Sin embargo, el estatus del Joven Maestro Xiang era precioso.

Como su secuaz, lo que Changping le daba debía ser algo bueno.

La lógica de Su Ergou estaba correcta.

No obstante, Wei Ting reconoció esta medicina a primera vista.

Era en efecto para el palacio.

—¿Quién te la dio?

—preguntó.

—No puedo decirlo —Su Ergou parpadeó—.

¡Pero puedo hacer señas!

Hizo señas exageradamente.

—¿Entiendes, Cuñado?

Wei Ting se quedó sin palabras.

En el patio trasero, Su Xiaoxiao gritó:
—¡Ergou!

¡Ven y ayuda!

—¡Ya voy, Hermana!

—Su Ergou salió rápidamente.

Wei Ting regresó a la habitación del este con la medicina.

Un cierto hombre de negro apareció como un fantasma.

Se veía desanimado como si lo hubieran golpeado varias veces.

Wei Ting frunció el ceño:
—¿Qué te pasa ahora?

Se tocó el trasero.

Wei Ting dijo:
—¿Tu trasero…

está impuro otra vez?

Yuchi Xiu dijo con expresión inexpresiva:
—No, esta vez no es mi trasero.

Es mi pecho.

No preguntes.

No quiero decirlo.

A Wei Ting no le apetecía preguntar de todos modos.

Wei Ting dijo:
—Entonces, ¿por qué te tocas el trasero?

Yuchi Xiu dijo agraviado:
—Mi trasero está ardiendo.

Duele.

Wei Ting lo miró sin palabras.

¿De verdad le dolía por el calor…?

Yuchi Xiu vio el frasco de medicina en la mano de Wei Ting:
—Señor, ¿qué es eso que tienes en la mano?

Wei Ting le lanzó el frasco de medicina.

Lo atrapó y echó un vistazo:
—¡Vaya!

¿Usas la pomada de jade blanco del palacio?

Si no, la usaré para limpiarme el trasero.

¡Su trasero realmente dolía!

¡Todo era culpa de esa mujer!

Ella era realmente…

¡demasiado mucho!

Yuchi Xiu estaba tan enojado que sacó el corcho.

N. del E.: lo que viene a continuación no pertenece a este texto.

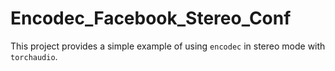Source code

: # Encodec_Facebook_Stereo_Conf
This project provides a simple example of using `encodec` in stereo mode with `torchaudio`.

¡Como si arrancara la cabeza de esa mujer!

Espera.

Algo olía mal.

—¡Señor!

—olió la pomada de jade blanco—.

¿Dónde la conseguiste?

Wei Ting dijo:
—Ergou me la dio.

Yuchi Xiu jadeó:
—¡Él quería envenenarte!

No, es solo un mocoso.

¿Cómo va a saber envenenar?

Los ojos de Wei Ting se tornaron fríos.

Yuchi Xiu era bueno para poner apodos a la gente.

La expresión de Yuchi Xiu se tornó solemne:
—¡Lo sé!

¡Tiene que ser esa chica!

¡Quiere matar al Señor!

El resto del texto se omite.